### AIM OF THE TASK
Copy out each line in the listing below where the word "missing" appears.

### MATERIAL FOR THE TASK

========

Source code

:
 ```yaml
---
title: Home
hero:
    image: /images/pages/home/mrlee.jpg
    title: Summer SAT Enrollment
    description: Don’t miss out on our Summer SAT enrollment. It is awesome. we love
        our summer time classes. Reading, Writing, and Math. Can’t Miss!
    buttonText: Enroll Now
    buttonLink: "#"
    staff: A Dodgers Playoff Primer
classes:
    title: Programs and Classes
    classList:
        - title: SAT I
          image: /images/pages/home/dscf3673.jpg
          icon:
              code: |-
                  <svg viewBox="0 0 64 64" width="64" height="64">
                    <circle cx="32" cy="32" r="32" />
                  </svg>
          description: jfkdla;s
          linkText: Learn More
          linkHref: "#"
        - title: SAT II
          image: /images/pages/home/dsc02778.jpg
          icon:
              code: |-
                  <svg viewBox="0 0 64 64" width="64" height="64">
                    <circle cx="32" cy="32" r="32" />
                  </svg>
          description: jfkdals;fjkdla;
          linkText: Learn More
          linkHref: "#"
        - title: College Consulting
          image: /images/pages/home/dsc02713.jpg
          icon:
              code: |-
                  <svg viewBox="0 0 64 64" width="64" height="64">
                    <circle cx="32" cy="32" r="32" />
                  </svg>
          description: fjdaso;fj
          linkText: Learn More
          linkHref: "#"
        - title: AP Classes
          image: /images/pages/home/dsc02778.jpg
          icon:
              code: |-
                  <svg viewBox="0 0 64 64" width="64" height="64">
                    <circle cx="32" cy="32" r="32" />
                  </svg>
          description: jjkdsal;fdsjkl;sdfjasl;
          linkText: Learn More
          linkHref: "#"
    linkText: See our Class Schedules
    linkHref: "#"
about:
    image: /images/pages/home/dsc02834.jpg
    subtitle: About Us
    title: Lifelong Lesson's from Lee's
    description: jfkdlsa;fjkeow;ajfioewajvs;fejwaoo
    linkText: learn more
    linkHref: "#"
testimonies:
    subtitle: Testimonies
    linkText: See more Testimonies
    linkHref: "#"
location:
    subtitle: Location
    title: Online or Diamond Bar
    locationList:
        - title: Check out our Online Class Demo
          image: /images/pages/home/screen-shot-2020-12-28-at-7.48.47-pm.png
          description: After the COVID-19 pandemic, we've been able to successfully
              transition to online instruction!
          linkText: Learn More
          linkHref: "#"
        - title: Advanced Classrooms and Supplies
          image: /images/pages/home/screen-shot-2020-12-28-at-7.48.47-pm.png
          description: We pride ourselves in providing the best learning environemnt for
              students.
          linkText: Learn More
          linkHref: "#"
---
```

========

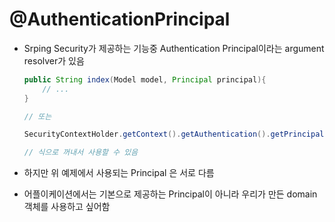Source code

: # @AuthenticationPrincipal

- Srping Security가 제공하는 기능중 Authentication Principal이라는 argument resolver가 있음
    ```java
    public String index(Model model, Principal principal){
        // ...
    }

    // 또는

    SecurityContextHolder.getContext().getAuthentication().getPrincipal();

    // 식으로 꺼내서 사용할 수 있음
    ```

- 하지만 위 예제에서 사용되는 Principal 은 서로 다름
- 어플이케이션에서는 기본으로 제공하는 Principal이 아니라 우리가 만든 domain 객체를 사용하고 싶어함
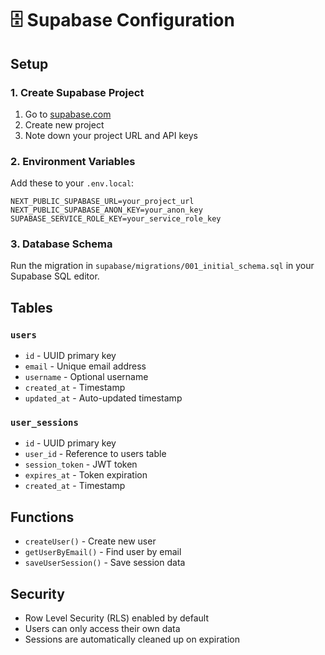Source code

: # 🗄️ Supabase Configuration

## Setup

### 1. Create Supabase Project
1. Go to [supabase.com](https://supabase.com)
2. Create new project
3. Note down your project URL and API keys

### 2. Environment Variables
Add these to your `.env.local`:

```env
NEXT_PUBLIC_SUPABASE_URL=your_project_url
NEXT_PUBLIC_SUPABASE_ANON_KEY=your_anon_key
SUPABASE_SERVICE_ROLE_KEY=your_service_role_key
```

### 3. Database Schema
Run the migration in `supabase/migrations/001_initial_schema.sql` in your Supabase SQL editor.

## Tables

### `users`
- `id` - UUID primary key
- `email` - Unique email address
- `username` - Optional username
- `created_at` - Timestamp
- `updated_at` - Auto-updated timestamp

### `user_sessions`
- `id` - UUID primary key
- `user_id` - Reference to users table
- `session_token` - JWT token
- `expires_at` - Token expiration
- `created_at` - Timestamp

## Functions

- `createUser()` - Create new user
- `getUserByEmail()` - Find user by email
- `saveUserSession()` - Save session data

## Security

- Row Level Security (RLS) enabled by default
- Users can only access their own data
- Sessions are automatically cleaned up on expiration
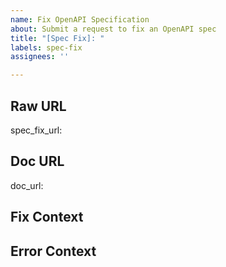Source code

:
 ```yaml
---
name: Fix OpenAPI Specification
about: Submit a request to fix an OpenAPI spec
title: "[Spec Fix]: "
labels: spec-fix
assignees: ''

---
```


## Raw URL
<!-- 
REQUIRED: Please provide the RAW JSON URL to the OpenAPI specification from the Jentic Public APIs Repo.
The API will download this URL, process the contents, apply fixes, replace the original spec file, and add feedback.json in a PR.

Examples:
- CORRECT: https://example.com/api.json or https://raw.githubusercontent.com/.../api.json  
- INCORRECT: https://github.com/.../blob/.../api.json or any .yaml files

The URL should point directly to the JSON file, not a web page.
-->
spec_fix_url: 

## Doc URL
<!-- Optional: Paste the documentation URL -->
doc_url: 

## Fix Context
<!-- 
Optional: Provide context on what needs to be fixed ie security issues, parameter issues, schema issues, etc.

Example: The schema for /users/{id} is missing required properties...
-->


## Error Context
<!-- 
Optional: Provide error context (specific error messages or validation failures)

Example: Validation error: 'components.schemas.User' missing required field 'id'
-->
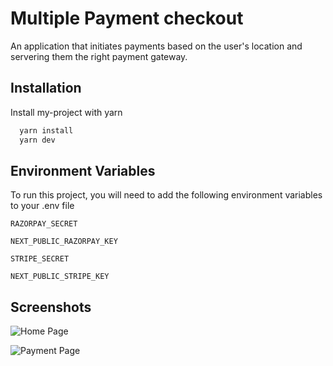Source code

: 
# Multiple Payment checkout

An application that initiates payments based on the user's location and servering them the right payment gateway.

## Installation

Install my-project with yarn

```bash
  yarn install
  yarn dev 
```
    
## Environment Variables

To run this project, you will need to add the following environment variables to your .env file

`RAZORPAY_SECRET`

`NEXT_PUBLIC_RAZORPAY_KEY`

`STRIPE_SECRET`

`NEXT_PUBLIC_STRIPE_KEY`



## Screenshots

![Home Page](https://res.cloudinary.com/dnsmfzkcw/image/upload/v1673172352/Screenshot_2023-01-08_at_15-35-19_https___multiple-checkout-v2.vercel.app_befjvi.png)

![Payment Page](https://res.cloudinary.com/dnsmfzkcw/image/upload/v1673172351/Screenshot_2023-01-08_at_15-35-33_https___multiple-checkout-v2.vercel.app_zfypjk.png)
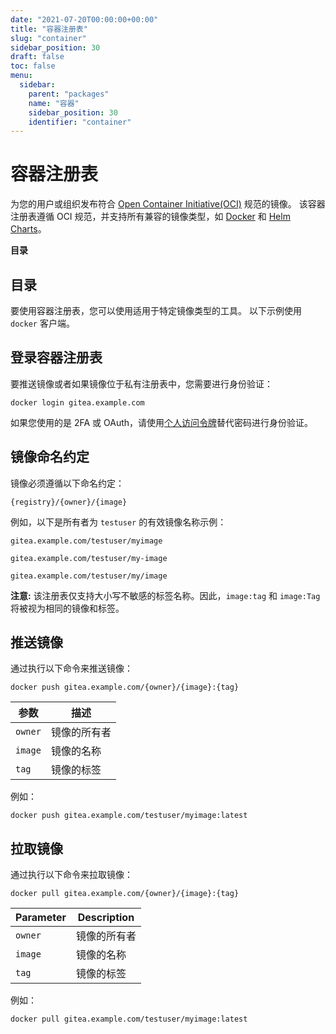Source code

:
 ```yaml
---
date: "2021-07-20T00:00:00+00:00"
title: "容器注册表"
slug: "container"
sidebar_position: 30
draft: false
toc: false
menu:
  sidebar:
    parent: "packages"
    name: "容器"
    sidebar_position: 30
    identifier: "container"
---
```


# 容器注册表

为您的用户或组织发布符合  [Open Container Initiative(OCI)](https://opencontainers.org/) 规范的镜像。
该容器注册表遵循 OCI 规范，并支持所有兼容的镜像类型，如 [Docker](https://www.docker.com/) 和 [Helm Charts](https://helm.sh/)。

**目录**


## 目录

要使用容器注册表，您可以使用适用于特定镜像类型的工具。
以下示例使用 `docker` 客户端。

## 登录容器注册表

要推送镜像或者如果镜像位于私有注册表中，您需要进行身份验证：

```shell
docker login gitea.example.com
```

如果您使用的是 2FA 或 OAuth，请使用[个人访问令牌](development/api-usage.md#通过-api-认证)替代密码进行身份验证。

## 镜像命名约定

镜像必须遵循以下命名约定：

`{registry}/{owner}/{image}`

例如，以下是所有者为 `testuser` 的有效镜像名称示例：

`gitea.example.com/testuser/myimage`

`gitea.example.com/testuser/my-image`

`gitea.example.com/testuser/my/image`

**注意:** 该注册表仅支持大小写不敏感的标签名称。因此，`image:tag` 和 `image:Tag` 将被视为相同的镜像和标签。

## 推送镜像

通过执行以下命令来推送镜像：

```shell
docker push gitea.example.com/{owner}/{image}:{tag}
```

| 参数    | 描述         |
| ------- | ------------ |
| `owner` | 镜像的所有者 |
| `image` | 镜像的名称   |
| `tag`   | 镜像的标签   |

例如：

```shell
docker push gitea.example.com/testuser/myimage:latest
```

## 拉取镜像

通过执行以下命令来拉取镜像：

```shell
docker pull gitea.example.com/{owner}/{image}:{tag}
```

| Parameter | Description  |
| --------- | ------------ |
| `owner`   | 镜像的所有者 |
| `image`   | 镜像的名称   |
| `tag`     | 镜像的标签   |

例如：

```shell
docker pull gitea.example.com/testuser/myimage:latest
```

========

### ANSWER BOX
Example: The schema for /users/{id} is missing required properties...
Example: Validation error: 'components.schemas.User' missing required field 'id'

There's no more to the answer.